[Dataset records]
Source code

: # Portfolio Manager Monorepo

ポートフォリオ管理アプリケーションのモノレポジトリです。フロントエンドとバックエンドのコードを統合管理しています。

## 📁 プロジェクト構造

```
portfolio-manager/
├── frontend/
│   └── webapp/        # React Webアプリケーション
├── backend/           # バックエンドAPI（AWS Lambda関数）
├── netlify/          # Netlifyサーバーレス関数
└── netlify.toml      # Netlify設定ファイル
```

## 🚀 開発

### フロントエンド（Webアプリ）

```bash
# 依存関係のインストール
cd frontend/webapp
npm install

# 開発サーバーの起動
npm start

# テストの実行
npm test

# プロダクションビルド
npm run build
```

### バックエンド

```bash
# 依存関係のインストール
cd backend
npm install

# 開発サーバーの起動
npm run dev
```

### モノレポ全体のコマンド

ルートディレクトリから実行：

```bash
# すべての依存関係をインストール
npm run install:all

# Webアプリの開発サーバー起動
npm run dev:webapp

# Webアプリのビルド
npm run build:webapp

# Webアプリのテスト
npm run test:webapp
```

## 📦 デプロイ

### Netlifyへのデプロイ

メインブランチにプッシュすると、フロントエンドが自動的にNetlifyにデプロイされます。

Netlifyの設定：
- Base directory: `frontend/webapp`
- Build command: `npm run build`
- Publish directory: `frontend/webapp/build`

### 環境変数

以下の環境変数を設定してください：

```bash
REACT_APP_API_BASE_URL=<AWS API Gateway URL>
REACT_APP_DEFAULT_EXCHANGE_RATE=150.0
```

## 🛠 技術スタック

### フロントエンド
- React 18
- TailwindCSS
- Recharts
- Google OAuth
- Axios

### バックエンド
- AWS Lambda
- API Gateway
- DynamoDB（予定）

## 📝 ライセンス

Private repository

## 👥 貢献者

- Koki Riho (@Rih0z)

◆ **Task brief**
Among the lines above, find those carrying the word "webapp" and copy them out.

◆ **Output for this exercise**
│   └── webapp/        # React Webアプリケーション
cd frontend/webapp
npm run dev:webapp
npm run build:webapp
npm run test:webapp
- Base directory: `frontend/webapp`
- Publish directory: `frontend/webapp/build`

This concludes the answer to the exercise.